Adam Grant, author of “Give and Take,” says there are three kinds of people in the world: Takers, givers, and matchers. Takers try to get as much as possible from others. Givers go out of their way to support and help others with no strings attached. Matchers expect back what they give others.
A “giving” culture is a great atmosphere to cultivate in your organization. Here are some ideas on how you can promote “giving” in your office.
- Fast action! Find quick and easy 5-minute acts of giving. Look for opportunities that bring high value, such as praise and recognizing givers, with a low investment of your time. This maximizes your giving without sapping your energy or hurting your own productivity.
- Lead by example. Remember to ask for help so others have an opportunity to give.
- Reward the givers. Change the reward systems to also recognize those that contribute to others’ successes rather than only those that strive to succeed on their own or possibly step over others to achieve success.
- Start a Reciprocity Ring. Get a group together and instruct everyone has to ask for help with one project or task they are working on.
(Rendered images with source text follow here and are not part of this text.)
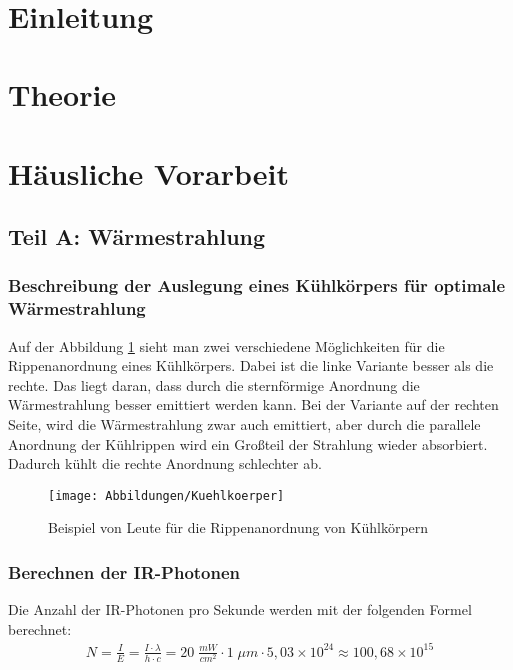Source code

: \documentclass[a4paper]{scrartcl}
\def\header#1#2{
  \begin{center}
    {\Large #1}\\
    {#2}
  \end{center}
}
\numberwithin{equation}{subsection}
\begin{document}
\vspace{10pt}
\header{\HEADDING}{\SUBHEADDING}

\tableofcontents

\newpage

\section{Einleitung}

\newpage
\section{Theorie}

\newpage
\section{Häusliche Vorarbeit}
\subsection{Teil A: Wärmestrahlung}
\subsubsection{Beschreibung der Auslegung eines Kühlkörpers für optimale Wärmestrahlung}
Auf der Abbildung \ref{fig:kuehl} sieht man zwei verschiedene Möglichkeiten für die Rippenanordnung eines 
Kühlkörpers. Dabei ist die linke Variante besser als die rechte. Das liegt daran, dass durch die 
sternförmige Anordnung die Wärmestrahlung besser emittiert werden kann. Bei der Variante auf der rechten
Seite, wird die Wärmestrahlung zwar auch emittiert, aber durch die parallele Anordnung der Kühlrippen
wird ein Großteil der Strahlung wieder absorbiert. Dadurch kühlt die rechte Anordnung schlechter ab.

\begin{figure}[H]
\texttt{[image: Abbildungen/Kuehlkoerper]}
\centering
\caption{Beispiel von Leute für die Rippenanordnung von Kühlkörpern}
\centering
\label{fig:kuehl}
\end{figure}

\subsubsection{Berechnen der IR-Photonen}
Die Anzahl der IR-Photonen pro Sekunde werden mit der folgenden Formel berechnet:
\begin{align*}
N = \frac{I}{E} = \frac{I\cdot \lambda}{h\cdot c} = 20\;\frac{mW}{cm^2} \cdot 1\;\mu m \cdot 5,03\times 
10^{24} \approx 100,68\times 10^{15}
\end{align*}
\end{document}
- Remind team members that it’s a good thing to ask for help. Odds are, most people are willing to help if they are asked to assist.
Now that we’re in the mindset of helping each other, who should you ask for help?
- If you have a “normal” project, stay close. Check with close contacts first because you know the same people and do similar things. Close contacts often can easily integrate into your project with little or no preparation.
- If you’re doing something new, think outside of the box! Distance contacts have more of an effect when you reach out for something new because they know different people and do different things. Who is outside of your normal circle that could help?
- Get the best of both worlds by reconnecting. Activate dormant ties, colleagues or friends that you haven’t connected with for a while. This will achieve “close” contacts you once knew and have something in common with, but who now know different people and do different things.